- Task item
In your reply, restate all of the records below word for word.
++++ The data ++++
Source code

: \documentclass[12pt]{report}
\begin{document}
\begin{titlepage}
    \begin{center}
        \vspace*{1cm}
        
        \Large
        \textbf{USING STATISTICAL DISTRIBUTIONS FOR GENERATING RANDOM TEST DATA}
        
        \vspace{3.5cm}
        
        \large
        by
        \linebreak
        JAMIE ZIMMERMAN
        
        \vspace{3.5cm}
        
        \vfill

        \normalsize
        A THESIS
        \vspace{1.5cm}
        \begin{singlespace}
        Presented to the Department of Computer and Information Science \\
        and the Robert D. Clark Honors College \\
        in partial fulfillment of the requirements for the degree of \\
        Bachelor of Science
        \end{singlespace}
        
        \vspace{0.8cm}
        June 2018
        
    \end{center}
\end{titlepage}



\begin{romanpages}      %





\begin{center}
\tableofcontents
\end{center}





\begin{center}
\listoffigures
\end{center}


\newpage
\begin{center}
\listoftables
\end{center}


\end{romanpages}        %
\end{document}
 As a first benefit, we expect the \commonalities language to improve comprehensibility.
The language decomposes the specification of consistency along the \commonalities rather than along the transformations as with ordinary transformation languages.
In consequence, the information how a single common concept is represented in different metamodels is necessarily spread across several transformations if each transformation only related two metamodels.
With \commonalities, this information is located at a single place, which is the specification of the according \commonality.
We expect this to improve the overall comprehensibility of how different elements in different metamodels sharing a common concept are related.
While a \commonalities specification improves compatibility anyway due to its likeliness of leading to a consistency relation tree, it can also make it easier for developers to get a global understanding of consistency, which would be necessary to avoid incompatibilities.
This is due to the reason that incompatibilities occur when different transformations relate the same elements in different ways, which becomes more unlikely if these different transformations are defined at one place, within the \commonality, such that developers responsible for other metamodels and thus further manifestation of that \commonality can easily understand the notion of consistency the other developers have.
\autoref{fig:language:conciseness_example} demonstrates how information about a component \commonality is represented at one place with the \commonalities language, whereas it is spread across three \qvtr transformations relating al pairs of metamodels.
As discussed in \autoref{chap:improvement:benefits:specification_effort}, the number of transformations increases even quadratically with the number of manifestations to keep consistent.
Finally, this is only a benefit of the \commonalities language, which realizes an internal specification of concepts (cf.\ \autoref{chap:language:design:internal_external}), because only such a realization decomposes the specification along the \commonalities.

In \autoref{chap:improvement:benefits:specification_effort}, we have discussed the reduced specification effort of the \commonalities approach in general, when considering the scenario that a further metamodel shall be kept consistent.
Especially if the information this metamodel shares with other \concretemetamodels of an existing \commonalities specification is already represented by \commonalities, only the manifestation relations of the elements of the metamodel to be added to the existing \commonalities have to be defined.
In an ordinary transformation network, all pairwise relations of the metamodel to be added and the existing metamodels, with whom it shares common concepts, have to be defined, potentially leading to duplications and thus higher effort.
++++
- Problem solution
Source code

: \documentclass[12pt]{report}
\begin{document}
\begin{titlepage}
    \begin{center}
        \vspace*{1cm}
        
        \Large
        \textbf{USING STATISTICAL DISTRIBUTIONS FOR GENERATING RANDOM TEST DATA}
        
        \vspace{3.5cm}
        
        \large
        by
        \linebreak
        JAMIE ZIMMERMAN
        
        \vspace{3.5cm}
        
        \vfill

        \normalsize
        A THESIS
        \vspace{1.5cm}
        \begin{singlespace}
        Presented to the Department of Computer and Information Science \\
        and the Robert D. Clark Honors College \\
        in partial fulfillment of the requirements for the degree of \\
        Bachelor of Science
        \end{singlespace}
        
        \vspace{0.8cm}
        June 2018
        
    \end{center}
\end{titlepage}



\begin{romanpages}      %





\begin{center}
\tableofcontents
\end{center}





\begin{center}
\listoffigures
\end{center}


\newpage
\begin{center}
\listoftables
\end{center}


\end{romanpages}        %
\end{document}
 As a first benefit, we expect the \commonalities language to improve comprehensibility.
The language decomposes the specification of consistency along the \commonalities rather than along the transformations as with ordinary transformation languages.
In consequence, the information how a single common concept is represented in different metamodels is necessarily spread across several transformations if each transformation only related two metamodels.
With \commonalities, this information is located at a single place, which is the specification of the according \commonality.
We expect this to improve the overall comprehensibility of how different elements in different metamodels sharing a common concept are related.
While a \commonalities specification improves compatibility anyway due to its likeliness of leading to a consistency relation tree, it can also make it easier for developers to get a global understanding of consistency, which would be necessary to avoid incompatibilities.
This is due to the reason that incompatibilities occur when different transformations relate the same elements in different ways, which becomes more unlikely if these different transformations are defined at one place, within the \commonality, such that developers responsible for other metamodels and thus further manifestation of that \commonality can easily understand the notion of consistency the other developers have.
\autoref{fig:language:conciseness_example} demonstrates how information about a component \commonality is represented at one place with the \commonalities language, whereas it is spread across three \qvtr transformations relating al pairs of metamodels.
As discussed in \autoref{chap:improvement:benefits:specification_effort}, the number of transformations increases even quadratically with the number of manifestations to keep consistent.
Finally, this is only a benefit of the \commonalities language, which realizes an internal specification of concepts (cf.\ \autoref{chap:language:design:internal_external}), because only such a realization decomposes the specification along the \commonalities.

In \autoref{chap:improvement:benefits:specification_effort}, we have discussed the reduced specification effort of the \commonalities approach in general, when considering the scenario that a further metamodel shall be kept consistent.
Especially if the information this metamodel shares with other \concretemetamodels of an existing \commonalities specification is already represented by \commonalities, only the manifestation relations of the elements of the metamodel to be added to the existing \commonalities have to be defined.
In an ordinary transformation network, all pairwise relations of the metamodel to be added and the existing metamodels, with whom it shares common concepts, have to be defined, potentially leading to duplications and thus higher effort.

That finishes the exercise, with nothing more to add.